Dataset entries
***
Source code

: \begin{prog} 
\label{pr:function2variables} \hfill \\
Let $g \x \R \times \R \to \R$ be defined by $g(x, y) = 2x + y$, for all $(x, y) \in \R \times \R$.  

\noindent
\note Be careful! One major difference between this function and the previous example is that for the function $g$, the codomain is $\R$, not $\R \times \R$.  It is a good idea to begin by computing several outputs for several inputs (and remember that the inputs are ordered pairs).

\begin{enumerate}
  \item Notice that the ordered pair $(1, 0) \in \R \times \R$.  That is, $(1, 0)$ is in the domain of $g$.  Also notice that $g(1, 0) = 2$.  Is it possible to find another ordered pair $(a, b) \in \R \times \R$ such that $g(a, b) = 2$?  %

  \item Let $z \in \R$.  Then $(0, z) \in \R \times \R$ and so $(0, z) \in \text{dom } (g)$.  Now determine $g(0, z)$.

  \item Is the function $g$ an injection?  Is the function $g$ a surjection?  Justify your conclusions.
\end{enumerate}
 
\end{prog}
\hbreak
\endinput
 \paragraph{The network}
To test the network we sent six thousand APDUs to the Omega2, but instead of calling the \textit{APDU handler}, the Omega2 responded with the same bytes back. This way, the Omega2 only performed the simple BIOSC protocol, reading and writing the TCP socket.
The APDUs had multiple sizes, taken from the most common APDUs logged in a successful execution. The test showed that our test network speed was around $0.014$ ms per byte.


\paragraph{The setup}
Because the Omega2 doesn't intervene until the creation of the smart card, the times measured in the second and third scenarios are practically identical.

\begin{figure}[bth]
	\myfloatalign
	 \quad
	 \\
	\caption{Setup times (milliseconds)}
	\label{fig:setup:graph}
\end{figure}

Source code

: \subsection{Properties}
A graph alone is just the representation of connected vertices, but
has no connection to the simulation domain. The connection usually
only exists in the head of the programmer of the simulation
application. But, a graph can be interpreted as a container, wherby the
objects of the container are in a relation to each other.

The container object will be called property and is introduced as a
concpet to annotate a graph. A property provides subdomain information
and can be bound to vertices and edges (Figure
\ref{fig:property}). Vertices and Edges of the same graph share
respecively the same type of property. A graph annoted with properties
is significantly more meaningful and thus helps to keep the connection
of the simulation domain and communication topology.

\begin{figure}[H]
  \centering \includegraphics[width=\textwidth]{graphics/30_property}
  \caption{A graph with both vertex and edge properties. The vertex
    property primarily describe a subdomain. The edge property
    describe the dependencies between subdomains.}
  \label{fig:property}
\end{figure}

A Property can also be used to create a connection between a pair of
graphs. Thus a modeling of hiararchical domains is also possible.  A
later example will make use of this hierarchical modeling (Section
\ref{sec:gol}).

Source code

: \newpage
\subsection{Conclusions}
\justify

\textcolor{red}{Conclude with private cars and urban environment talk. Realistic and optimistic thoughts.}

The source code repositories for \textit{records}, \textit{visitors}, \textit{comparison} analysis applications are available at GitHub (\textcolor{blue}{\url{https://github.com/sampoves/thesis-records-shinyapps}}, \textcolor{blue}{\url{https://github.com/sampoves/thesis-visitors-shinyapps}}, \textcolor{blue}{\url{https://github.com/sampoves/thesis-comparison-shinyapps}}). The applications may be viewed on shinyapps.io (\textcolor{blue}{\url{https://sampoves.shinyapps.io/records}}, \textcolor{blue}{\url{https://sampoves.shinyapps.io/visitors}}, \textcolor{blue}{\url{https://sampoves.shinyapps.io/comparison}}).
***
**DIRECTIONS FOR THIS TASK**: All that belongs in your answer is the stretch of entries above from the line with "has no connection" through the line with "with private cars", printed exactly.

**REPLY**:
has no connection to the simulation domain. The connection usually
only exists in the head of the programmer of the simulation
application. But, a graph can be interpreted as a container, wherby the
objects of the container are in a relation to each other.

The container object will be called property and is introduced as a
concpet to annotate a graph. A property provides subdomain information
and can be bound to vertices and edges (Figure
\ref{fig:property}). Vertices and Edges of the same graph share
respecively the same type of property. A graph annoted with properties
is significantly more meaningful and thus helps to keep the connection
of the simulation domain and communication topology.

\begin{figure}[H]
  \centering \includegraphics[width=\textwidth]{graphics/30_property}
  \caption{A graph with both vertex and edge properties. The vertex
    property primarily describe a subdomain. The edge property
    describe the dependencies between subdomains.}
  \label{fig:property}
\end{figure}

A Property can also be used to create a connection between a pair of
graphs. Thus a modeling of hiararchical domains is also possible.  A
later example will make use of this hierarchical modeling (Section
\ref{sec:gol}).

Source code

: \newpage
\subsection{Conclusions}
\justify

\textcolor{red}{Conclude with private cars and urban environment talk. Realistic and optimistic thoughts.}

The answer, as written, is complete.